Salué à 20 ans à peine comme un refondateur de la scène «indé» avec son groupe Beirut, l'éclectique Zach Condon, qui file maintenant sur ses 30 ans, a vu sa vie se disloquer il y a deux ans. Avant de renaître en Turquie.

Affaibli par des années de concerts incessants et un divorce, l'artiste installé à New York a été hospitalisé lors d'une tournée en Australie en 2013 et s'est mis en retrait du monde musical de façon aussi soudaine qu'il était apparu dans le paysage sept ans plus tôt.

No No No, premier album de Beirut depuis cet épisode douloureux, sort vendredi. Ces neuf nouvelles chansons témoignent du retour de l'inspiration chez le jeune homme de 29 ans, qui s'est ressourcé, loin de la musique, du côté d'Istanbul.

Il a retrouvé en Turquie le calme en même temps que l'amour: sa nouvelle petite amie turque l'a accueilli dans sa ville et sa famille pour des séjours prolongés qui ont permis à l'artiste globetrotter de recharger ses batteries.

«J'ai vraiment eu le sentiment, en allant Turquie, qu'il s'agissait d'apprendre - pas au sujet de la musique mais au sujet de la vie», raconte à l'AFP Zach Condon, assis dans un café de Brooklyn, tout près de l'endroit où fut enregistré son nouveau disque.

«J'ai réalisé de façon plutôt bizarre à quel point je connaissais peu de choses sur le monde. Istanbul est devenue ma seconde maison», sourit le jeune homme au visage poupin, vêtu d'un simple t-shirt, cigarette à la bouche.

Beirut - groupe qui n'a aucun lien avec le Liban en dépit de son nom - a attiré l'attention dès son premier album, en 2006, avec des chansons sonnant comme des airs atemporels des Balkans alors qu'elles furent bricolées en solo par Condon dans sa chambre au Nouveau-Mexique.

Profonde, mélancolique, sa voix a rapidement trouvé ses fans aux États-Unis comme en Europe, où il fut parfois comparé à Stephin Merritt, parrain de la scène «indé» américaine, ou même à Jacques Brel, dont il a repris Le moribond.

Visite à Beyrouth

Paradoxalement, la nouvelle passion de Condon pour la Turquie n'est pas perceptible à l'écoute de ce quatrième disque, qui creuse les sillons des précédents avec la présence en arrière-plan de cuivres et de choeurs. «Quel que soit mon amour pour la musique turque, je ne peux pas en faire partie.
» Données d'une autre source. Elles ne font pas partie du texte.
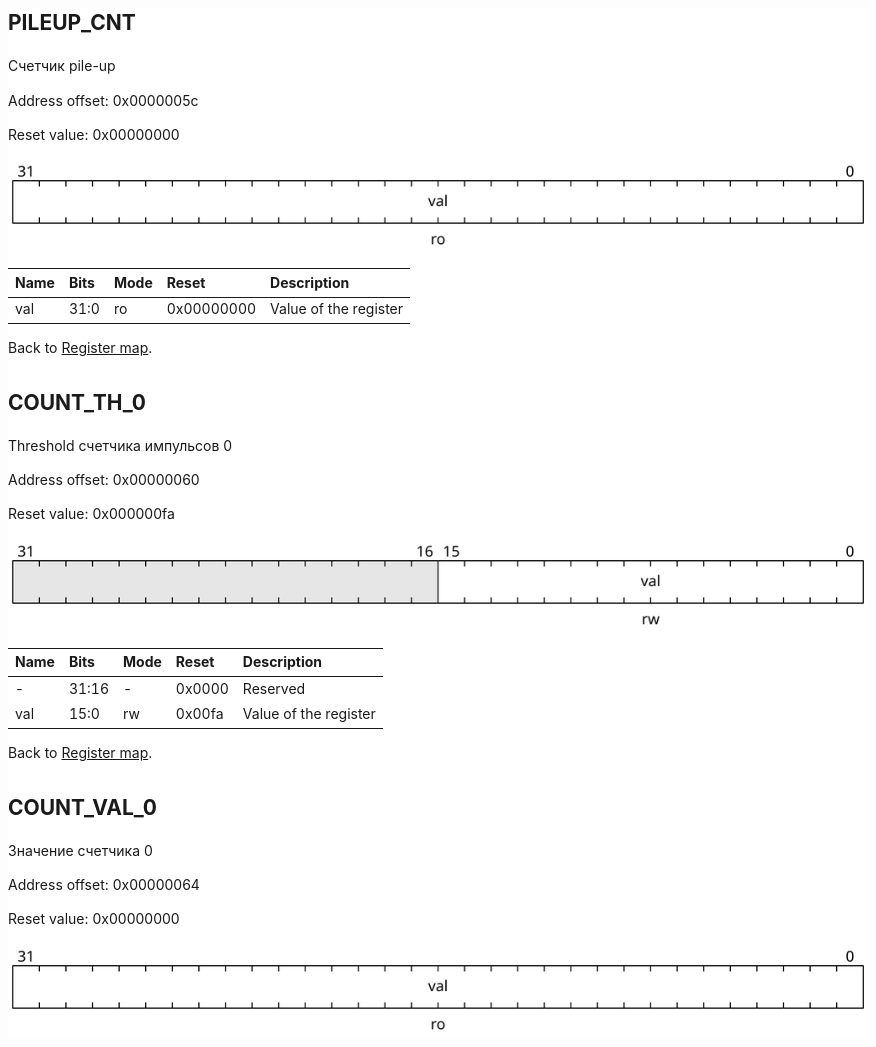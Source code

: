 ## PILEUP_CNT

Счетчик pile-up

Address offset: 0x0000005c

Reset value: 0x00000000

![pileup_cnt](regs_img/pileup_cnt.svg)

| Name             | Bits   | Mode            | Reset      | Description |
| :---             | :---   | :---            | :---       | :---        |
| val              | 31:0   | ro              | 0x00000000 | Value of the register |

Back to [Register map](#register-map-summary).

## COUNT_TH_0

Threshold счетчика импульсов 0

Address offset: 0x00000060

Reset value: 0x000000fa

![count_th_0](regs_img/count_th_0.svg)

| Name             | Bits   | Mode            | Reset      | Description |
| :---             | :---   | :---            | :---       | :---        |
| -                | 31:16  | -               | 0x0000     | Reserved |
| val              | 15:0   | rw              | 0x00fa     | Value of the register |

Back to [Register map](#register-map-summary).

## COUNT_VAL_0

Значение счетчика 0

Address offset: 0x00000064

Reset value: 0x00000000

![count_val_0](regs_img/count_val_0.svg)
C'est si loin de la musique que je connais que je ne peux que l'écouter en touriste», dit-il.

Autre surprise à l'écoute de cet envoûtant No No No: la joie qui s'en dégage malgré les tourments personnels de son créateur.

La fanfare de Beirut est bien là, en arrière-plan, comme sur la chanson-titre, mais les cuivres restent au second plan, laissant le beau rôle à une petite mélodie pop. Des titres comme Gibraltar, August Holland et Perth s'appuient sur des progressions à la guitare ou au piano avec des tempos plutôt relevés.

New Yorkais depuis une dizaine d'années, Condon souligne qu'il va rapidement réfléchir à une installation à Istanbul. Ce grand voyageur a également fait récemment un séjour dans une ville décisive à ses yeux: Beyrouth.

Le groupe a joué pour la première fois au Liban l'an dernier lors du festival de Byblos, au nord de la capitale. Mais son leader avait lui-même visité Beyrouth en 2013 pour enfin découvrir, avec sa petite amie turque, l'endroit qui a donné son nom au projet. Une ville «héroïquement belle», selon Condon, frappé par la scène musicale locale et notamment la musique électronique jouée dans les clubs.

«Dès que vous me dites un nom de ville, mon imagination s'emballe. Beyrouth pour moi a toujours été la chose la plus proche et la plus éloignée que je pouvais atteindre culturellement», dit-il pour expliquer le choix de ce nom de groupe. «C'est absurde qu'il m'ait fallu autant de temps avant d'y aller!»